---- Information
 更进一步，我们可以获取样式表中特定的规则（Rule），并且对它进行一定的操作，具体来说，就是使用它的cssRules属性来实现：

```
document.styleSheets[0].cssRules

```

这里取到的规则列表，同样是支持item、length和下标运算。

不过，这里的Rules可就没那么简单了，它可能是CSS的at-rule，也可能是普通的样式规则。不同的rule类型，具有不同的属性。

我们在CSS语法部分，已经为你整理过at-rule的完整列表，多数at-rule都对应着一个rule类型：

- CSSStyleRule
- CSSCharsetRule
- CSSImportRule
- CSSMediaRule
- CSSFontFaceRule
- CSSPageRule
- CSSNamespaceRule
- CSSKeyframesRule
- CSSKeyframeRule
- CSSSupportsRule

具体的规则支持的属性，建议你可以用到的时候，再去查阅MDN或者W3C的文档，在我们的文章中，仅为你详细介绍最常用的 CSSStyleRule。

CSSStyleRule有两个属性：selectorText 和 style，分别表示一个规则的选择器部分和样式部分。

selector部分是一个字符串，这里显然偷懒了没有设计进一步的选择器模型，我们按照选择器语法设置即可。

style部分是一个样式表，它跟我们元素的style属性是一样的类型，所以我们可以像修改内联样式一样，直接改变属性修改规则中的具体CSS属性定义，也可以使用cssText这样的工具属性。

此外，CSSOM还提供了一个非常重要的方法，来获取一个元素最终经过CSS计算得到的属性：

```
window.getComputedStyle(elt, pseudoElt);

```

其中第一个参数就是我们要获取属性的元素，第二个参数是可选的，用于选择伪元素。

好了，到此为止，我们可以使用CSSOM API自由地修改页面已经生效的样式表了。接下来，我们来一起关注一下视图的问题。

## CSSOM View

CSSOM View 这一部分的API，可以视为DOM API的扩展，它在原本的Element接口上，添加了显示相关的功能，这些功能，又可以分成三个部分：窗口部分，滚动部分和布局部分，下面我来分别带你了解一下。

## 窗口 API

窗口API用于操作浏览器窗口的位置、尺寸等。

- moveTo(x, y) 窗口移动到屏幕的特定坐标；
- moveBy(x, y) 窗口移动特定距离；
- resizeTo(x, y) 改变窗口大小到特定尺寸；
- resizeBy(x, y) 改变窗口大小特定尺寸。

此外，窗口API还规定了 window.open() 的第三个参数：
--------
What to do
Wherever a line contains the string "window", copy that line from the data.

Answer
window.getComputedStyle(elt, pseudoElt);
此外，窗口API还规定了 window.open() 的第三个参数：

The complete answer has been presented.